# TASK DETAILS
In the records, find every line with the word "clustering" and copy it out.

*****

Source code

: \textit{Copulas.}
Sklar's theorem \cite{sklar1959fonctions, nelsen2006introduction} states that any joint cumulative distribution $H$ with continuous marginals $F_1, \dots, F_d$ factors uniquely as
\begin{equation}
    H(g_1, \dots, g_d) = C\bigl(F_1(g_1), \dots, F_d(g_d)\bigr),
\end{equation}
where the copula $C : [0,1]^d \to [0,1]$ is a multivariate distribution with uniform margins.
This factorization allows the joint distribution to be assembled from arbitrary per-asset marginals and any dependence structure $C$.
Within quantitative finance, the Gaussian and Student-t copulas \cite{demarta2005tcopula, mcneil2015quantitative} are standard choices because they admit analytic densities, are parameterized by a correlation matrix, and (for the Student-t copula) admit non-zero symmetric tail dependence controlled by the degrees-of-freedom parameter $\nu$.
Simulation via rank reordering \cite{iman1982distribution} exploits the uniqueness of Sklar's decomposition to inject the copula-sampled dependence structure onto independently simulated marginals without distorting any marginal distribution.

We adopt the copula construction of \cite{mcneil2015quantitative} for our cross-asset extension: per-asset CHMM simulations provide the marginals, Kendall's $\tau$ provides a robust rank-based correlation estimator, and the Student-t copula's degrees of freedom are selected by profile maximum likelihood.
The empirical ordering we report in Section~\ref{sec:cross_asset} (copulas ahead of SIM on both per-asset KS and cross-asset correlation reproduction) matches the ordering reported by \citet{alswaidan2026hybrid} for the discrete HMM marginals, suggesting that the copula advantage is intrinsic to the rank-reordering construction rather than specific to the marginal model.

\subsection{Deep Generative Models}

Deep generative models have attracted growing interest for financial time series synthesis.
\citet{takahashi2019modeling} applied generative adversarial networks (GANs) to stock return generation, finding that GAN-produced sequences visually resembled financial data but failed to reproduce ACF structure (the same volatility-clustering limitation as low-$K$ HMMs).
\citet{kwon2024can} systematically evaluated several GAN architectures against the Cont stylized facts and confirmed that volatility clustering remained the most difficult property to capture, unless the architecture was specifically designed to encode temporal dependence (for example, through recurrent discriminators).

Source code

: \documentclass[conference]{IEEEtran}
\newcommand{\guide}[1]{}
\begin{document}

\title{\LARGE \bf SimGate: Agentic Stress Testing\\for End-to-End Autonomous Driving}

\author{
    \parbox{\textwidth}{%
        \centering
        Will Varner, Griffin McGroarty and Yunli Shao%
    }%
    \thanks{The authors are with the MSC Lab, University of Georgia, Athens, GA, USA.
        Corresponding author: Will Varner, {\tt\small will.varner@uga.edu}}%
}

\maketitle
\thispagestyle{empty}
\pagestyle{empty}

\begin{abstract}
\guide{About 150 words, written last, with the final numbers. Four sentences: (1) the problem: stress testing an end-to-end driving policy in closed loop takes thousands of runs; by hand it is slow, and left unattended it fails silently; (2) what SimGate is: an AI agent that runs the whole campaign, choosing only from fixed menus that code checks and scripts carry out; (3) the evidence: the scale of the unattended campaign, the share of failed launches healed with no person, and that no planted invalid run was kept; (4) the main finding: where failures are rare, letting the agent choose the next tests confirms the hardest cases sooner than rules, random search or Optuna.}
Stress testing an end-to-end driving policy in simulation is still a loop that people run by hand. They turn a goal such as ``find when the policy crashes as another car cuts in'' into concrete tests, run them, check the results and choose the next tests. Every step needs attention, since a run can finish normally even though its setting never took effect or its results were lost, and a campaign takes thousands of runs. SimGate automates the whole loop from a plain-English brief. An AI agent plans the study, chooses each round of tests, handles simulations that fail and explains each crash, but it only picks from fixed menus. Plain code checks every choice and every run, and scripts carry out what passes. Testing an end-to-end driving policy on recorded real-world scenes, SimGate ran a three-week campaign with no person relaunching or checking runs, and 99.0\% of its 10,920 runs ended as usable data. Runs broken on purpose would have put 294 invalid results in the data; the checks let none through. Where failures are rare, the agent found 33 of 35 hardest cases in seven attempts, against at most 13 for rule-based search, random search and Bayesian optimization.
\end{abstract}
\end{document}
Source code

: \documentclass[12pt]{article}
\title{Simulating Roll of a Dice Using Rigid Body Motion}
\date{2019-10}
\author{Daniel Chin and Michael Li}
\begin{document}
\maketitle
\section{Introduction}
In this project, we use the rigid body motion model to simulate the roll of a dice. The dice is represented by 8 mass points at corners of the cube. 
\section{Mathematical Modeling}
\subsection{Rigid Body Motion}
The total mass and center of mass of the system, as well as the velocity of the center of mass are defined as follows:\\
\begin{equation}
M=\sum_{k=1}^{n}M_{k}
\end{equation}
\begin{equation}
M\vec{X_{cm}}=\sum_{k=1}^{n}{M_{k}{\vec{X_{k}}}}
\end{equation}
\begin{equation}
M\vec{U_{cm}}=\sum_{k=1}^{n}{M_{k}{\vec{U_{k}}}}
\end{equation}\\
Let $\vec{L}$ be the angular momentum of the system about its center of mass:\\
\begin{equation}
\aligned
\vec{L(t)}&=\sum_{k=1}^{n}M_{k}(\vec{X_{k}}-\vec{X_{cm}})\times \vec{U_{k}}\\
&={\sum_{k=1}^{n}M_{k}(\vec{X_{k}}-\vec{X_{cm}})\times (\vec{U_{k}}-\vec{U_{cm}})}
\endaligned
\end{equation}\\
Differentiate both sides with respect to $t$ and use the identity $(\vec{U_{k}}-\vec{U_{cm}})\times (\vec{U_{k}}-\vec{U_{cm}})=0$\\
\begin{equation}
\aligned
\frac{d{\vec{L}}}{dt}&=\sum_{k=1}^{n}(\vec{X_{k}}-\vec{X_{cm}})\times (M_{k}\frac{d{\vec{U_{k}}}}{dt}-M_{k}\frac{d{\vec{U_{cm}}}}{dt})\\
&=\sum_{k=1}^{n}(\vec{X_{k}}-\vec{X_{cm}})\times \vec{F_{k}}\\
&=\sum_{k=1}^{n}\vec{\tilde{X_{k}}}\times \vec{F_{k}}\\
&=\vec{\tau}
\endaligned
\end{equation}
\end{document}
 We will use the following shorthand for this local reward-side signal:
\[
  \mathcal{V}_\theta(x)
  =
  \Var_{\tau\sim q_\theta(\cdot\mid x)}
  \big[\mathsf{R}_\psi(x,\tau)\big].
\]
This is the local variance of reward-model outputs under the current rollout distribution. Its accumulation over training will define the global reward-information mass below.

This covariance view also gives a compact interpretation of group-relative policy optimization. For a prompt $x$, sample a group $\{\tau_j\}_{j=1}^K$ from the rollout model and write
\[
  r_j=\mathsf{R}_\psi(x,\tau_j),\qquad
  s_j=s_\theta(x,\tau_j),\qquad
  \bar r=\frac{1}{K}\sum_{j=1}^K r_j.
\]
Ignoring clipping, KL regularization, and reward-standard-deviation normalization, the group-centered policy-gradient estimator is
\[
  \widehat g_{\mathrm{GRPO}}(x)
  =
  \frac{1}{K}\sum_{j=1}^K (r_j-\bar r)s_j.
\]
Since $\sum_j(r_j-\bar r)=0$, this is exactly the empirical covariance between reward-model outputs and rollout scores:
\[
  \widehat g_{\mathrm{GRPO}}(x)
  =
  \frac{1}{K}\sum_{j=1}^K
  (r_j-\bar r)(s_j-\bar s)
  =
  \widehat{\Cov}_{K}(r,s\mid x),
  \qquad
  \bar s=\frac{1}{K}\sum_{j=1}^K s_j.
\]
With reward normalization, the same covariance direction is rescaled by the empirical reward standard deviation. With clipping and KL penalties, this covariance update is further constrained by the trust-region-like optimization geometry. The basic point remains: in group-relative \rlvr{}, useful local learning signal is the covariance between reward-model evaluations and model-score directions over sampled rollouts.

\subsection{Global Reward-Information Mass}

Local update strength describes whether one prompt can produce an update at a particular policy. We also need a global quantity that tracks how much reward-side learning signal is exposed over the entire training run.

*****

# WORKED SOLUTION
\citet{takahashi2019modeling} applied generative adversarial networks (GANs) to stock return generation, finding that GAN-produced sequences visually resembled financial data but failed to reproduce ACF structure (the same volatility-clustering limitation as low-$K$ HMMs).
\citet{kwon2024can} systematically evaluated several GAN architectures against the Cont stylized facts and confirmed that volatility clustering remained the most difficult property to capture, unless the architecture was specifically designed to encode temporal dependence (for example, through recurrent discriminators).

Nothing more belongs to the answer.